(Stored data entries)
····················
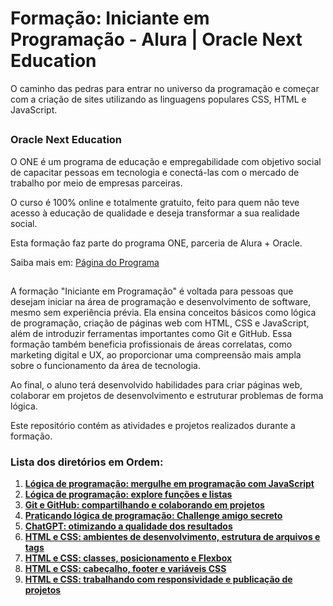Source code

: # Formação: Iniciante em Programação - Alura | Oracle Next Education 

O caminho das pedras para entrar no universo da programação e começar com a criação de sites utilizando as linguagens populares CSS, HTML e JavaScript.

##

### Oracle Next Education

O ONE é um programa de educação e empregabilidade com objetivo social de capacitar pessoas em tecnologia e conectá-las com o mercado de trabalho por meio de empresas parceiras.

O curso é 100% online e totalmente gratuito, feito para quem não teve acesso à educação de qualidade e deseja transformar a sua realidade social.

Esta formação faz parte do programa ONE, parceria de Alura + Oracle.

Saiba mais em: [Página do Programa](https://www.oracle.com/br/education/oracle-next-education/)

##

A formação "Iniciante em Programação" é voltada para pessoas que desejam iniciar na área de programação e desenvolvimento de software, mesmo sem experiência prévia. Ela ensina conceitos básicos como lógica de programação, criação de páginas web com HTML, CSS e JavaScript, além de introduzir ferramentas importantes como Git e GitHub. Essa formação também beneficia profissionais de áreas correlatas, como marketing digital e UX, ao proporcionar uma compreensão mais ampla sobre o funcionamento da área de tecnologia.

Ao final, o aluno terá desenvolvido habilidades para criar páginas web, colaborar em projetos de desenvolvimento e estruturar problemas de forma lógica.

Este repositório contém as atividades e projetos realizados durante a formação.

### **Lista dos diretórios em Ordem:**

1. **[Lógica de programação: mergulhe em programação com JavaScript](https://github.com/marcoshsq/Iniciante_em_Programao_G8-ONE/tree/main/Curso%2001%20-%20Logica%20de%20programa%C3%A7ao%20-%20mergulhe%20em%20programa%C3%A7%C3%A3o%20com%20JavaScript/logica-js-projeto_inicial/logica-js-projeto_inicial)**  
2. **[Lógica de programação: explore funções e listas](https://github.com/marcoshsq/Iniciante_em_Programao_G8-ONE/tree/main/Curso%2002%20-%20Logica%20de%20programa%C3%A7ao%20-%20explore%20fun%C3%A7%C3%B5es%20e%20listas)**  
3. **[Git e GitHub: compartilhando e colaborando em projetos](https://github.com/marcoshsq/Iniciante_em_Programao_G8-ONE/tree/main/Curso%2003%20-%20Git%20e%20GitHub/projeto_curso_03)**  
4. **[Praticando lógica de programação: Challenge amigo secreto]()**  
5. **[ChatGPT: otimizando a qualidade dos resultados](https://github.com/marcoshsq/Iniciante_em_Programao_G8-ONE/tree/main/Curso%2005%20-%20ChatGPT%20-%20otimizando%20a%20qualidade%20dos%20resultados)**  
6. **[HTML e CSS: ambientes de desenvolvimento, estrutura de arquivos e tags](https://github.com/marcoshsq/Iniciante_em_Programao_G8-ONE/tree/main/Curso%2006%20-%20HTML%20e%20CSS%20-%20ambientes%20de%20desenvolvimento%2C%20estrutura%20de%20arquivos%20e%20tags)**  
7. **[HTML e CSS: classes, posicionamento e Flexbox](https://github.com/marcoshsq/Iniciante_em_Programao_G8-ONE/tree/main/Curso%2007%20-%20HTML%20e%20CSS%20-%20Classes%2C%20posicionamento%20e%20Flexbox/projeto_curso-07)**  
8. **[HTML e CSS: cabeçalho, footer e variáveis CSS](https://github.com/marcoshsq/Iniciante_em_Programao_G8-ONE/tree/main/Curso%2008%20-%20HTML%20e%20CSS%20-%20cabe%C3%A7alho%2C%20footer%20e%20variaveis%20CSS/projeto_curso-08)**  
9. **[HTML e CSS: trabalhando com responsividade e publicação de projetos](https://github.com/marcoshsq/Iniciante_em_Programao_G8-ONE/tree/main/Curso%2009%20-%20HTML%20e%20CSS%20-%20Trabalhando%20com%20Responsividade%20e%20Publica%C3%A7%C3%A3o%20de%20Projetos/projeto_final_do_curso)**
····················
EXERCISE »
Return exactly the lines in the records above, beginning with the one that holds "6. **[HTML e" and ending with the last.

ANSWER AREA »
6. **[HTML e CSS: ambientes de desenvolvimento, estrutura de arquivos e tags](https://github.com/marcoshsq/Iniciante_em_Programao_G8-ONE/tree/main/Curso%2006%20-%20HTML%20e%20CSS%20-%20ambientes%20de%20desenvolvimento%2C%20estrutura%20de%20arquivos%20e%20tags)**  
7. **[HTML e CSS: classes, posicionamento e Flexbox](https://github.com/marcoshsq/Iniciante_em_Programao_G8-ONE/tree/main/Curso%2007%20-%20HTML%20e%20CSS%20-%20Classes%2C%20posicionamento%20e%20Flexbox/projeto_curso-07)**  
8. **[HTML e CSS: cabeçalho, footer e variáveis CSS](https://github.com/marcoshsq/Iniciante_em_Programao_G8-ONE/tree/main/Curso%2008%20-%20HTML%20e%20CSS%20-%20cabe%C3%A7alho%2C%20footer%20e%20variaveis%20CSS/projeto_curso-08)**  
9. **[HTML e CSS: trabalhando com responsividade e publicação de projetos](https://github.com/marcoshsq/Iniciante_em_Programao_G8-ONE/tree/main/Curso%2009%20-%20HTML%20e%20CSS%20-%20Trabalhando%20com%20Responsividade%20e%20Publica%C3%A7%C3%A3o%20de%20Projetos/projeto_final_do_curso)**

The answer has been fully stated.